Face à cette situation sans précédent, le Mali bénéficiera du soutien de ses amis dont celui de la République fédérale d’Allemagne, qui, à travers la coopération GIZ, a décidé de mettre en place, en 2018, le projet « Donko Ni Maaya ».
Pour contribuer à éteindre le feu au Mali et atténuer les tensions entre les populations, la République fédérale d’Allemagne, à travers la GIZ, a mis sur la table une grosse enveloppe de 10 millions d’euros. Une somme qui a servi à la mobilisation des acteurs maliens du secteur des arts et de la culture sur le chantier de la sensibilisation et du renforcement de la cohésion sociale.
Des résultats à la hauteur des attentes
Avec une approche visant à offrir aux jeunes des alternatives aux positions extrémistes et à leur permettre d’agir positivement, en tant qu’ « agents du changement », dans la lutte contre l’extrémisme violent, le projet Donko Ni Maaya aura fortement contribué à l’atteinte de cet objectif par ses actions menées à travers tout le Mali.
« Le secteur de la culture est essentiel à la paix et au développement de notre pays. Les artistes et les professionnels du secteur culturel jouent un rôle crucial dans la promotion de la paix, de la tolérance et de la compréhension mutuelle. Le projet « Donko Ni Maaya » est un témoin éloquent de cet impact », a apprécié le ministre de l’Artisanat, de la Culture, de l’Industrie hôtelière et du tourisme Andogoly Guindo, lors de la réunion du comité de pilotage du projet Donko Ni Maaya tenue le jeudi 2 novembre dernier dans les locaux de son département.
Cette rencontre du comité de pilotage, composé des membres de la fédération des artistes au Mali, de l’union des Associations des artistes producteurs et éditeurs du Mali (UAAPREM) et du réseau Kuruni, avait pour objectif, non seulement de présenter le bilan du projet mais aussi de définir ses perspectives. « En 5 ans, nous avons pu soutenir 13 centres culturels à se structurer, financer 62 initiatives culturelles et une centaine de formations soutenues. Le projet a touché plus de cent-soixante-mille personnes à travers tout le Mali », a expliqué Magali Moussa, directrice du projet « Donko Ni Maaya ».

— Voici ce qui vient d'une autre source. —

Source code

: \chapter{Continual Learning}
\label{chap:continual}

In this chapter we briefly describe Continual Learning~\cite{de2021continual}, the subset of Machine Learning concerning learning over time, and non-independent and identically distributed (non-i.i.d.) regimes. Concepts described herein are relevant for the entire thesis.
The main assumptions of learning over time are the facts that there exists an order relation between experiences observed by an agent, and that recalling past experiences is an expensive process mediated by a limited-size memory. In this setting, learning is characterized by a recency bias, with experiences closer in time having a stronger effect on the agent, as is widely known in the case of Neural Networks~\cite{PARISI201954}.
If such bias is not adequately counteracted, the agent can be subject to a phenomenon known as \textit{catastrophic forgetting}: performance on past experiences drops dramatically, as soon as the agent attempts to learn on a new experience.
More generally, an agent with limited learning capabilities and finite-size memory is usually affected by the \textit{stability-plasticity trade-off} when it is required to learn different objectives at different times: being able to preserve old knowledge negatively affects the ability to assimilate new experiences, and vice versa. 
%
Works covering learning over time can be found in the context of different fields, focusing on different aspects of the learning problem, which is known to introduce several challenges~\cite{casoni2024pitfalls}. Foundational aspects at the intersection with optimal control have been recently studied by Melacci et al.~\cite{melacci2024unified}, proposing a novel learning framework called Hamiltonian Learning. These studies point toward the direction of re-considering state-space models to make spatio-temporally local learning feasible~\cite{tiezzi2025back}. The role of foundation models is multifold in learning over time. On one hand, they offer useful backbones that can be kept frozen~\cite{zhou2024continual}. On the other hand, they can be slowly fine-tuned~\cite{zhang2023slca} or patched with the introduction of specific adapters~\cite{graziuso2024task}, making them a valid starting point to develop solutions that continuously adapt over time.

Ces années de travaux conjoints, selon le ministre, ont vu l’émergence de grands chantiers qui orientent la vision du gouvernement malien à l’égard du secteur culturel et de la cohésion sociale au Mali. « Un proverbe africain nous rappelle : « Lorsque les araignées tissent leurs toiles ensemble, elles peuvent attraper un lion », paraphrase le ministre pour magnifier la collaboration avec le projet Donko Ni Maaya dans le cadre de la promotion du secteur culturel malien mais aussi pour la consolidation de l’unité nationale tant recherchée par les Maliens.
Les perspectives pour 2024
En seulement 5 ans d’existence, le projet Donko Ni Maaya a donné une nouvelle dynamique au secteur culturel malien et à la place qui est la sienne dans la consolidation de la paix. La mise en place d’un référentiel sur la classification, la certification et la labellisation des métiers et activités culturelles, l’étude exhaustive sur l’impact socioéconomique de la culture sur le développement du Mali, la formation et le renforcement de capacité des acteurs culturels, les représentants de collectivités territoriales et les cadres du ministère en charge de la culture sont autant de prouesses du projet saluées par le ministre. « L’une des réalisations dont je suis particulièrement fier est la plateforme FUGA. Ce dispositif innovant ouvre la voie à une collaboration accrue entre les acteurs culturels du Mali et d’autres horizons, faisant du Mali une véritable plateforme d’échanges culturels. », a témoigné le ministre Guindo.
Cette réunion a aussi été l’occasion pour la directrice de projet Magali Moussa de définir les perspectives pour 2024. Le projet prévoit d’appuyer 11 centres culturels, réaliser 6 microprojets, soutenir 13 initiatives culturelles, financer une trentaine de formations et 5 ateliers. La promotion de la plateforme FUGA est également l’un des points d’orgue des activités de cette année 2024 du projet.
« Nous acteurs culturels, nous avons vu plusieurs fonds passés ici au Mali, mais Donko ni Maaya réalise des actions palpables et qui sont très impactantes. C’est aussi l’un des rares fonds qui priorise la formation des acteurs avant de leur donner les ressources pour la réalisation de leurs projets et initiatives culturelles », nous confie Fousseyni Diakité, directeur du l’Espace Walaha et non moins président du réseau Kuruni.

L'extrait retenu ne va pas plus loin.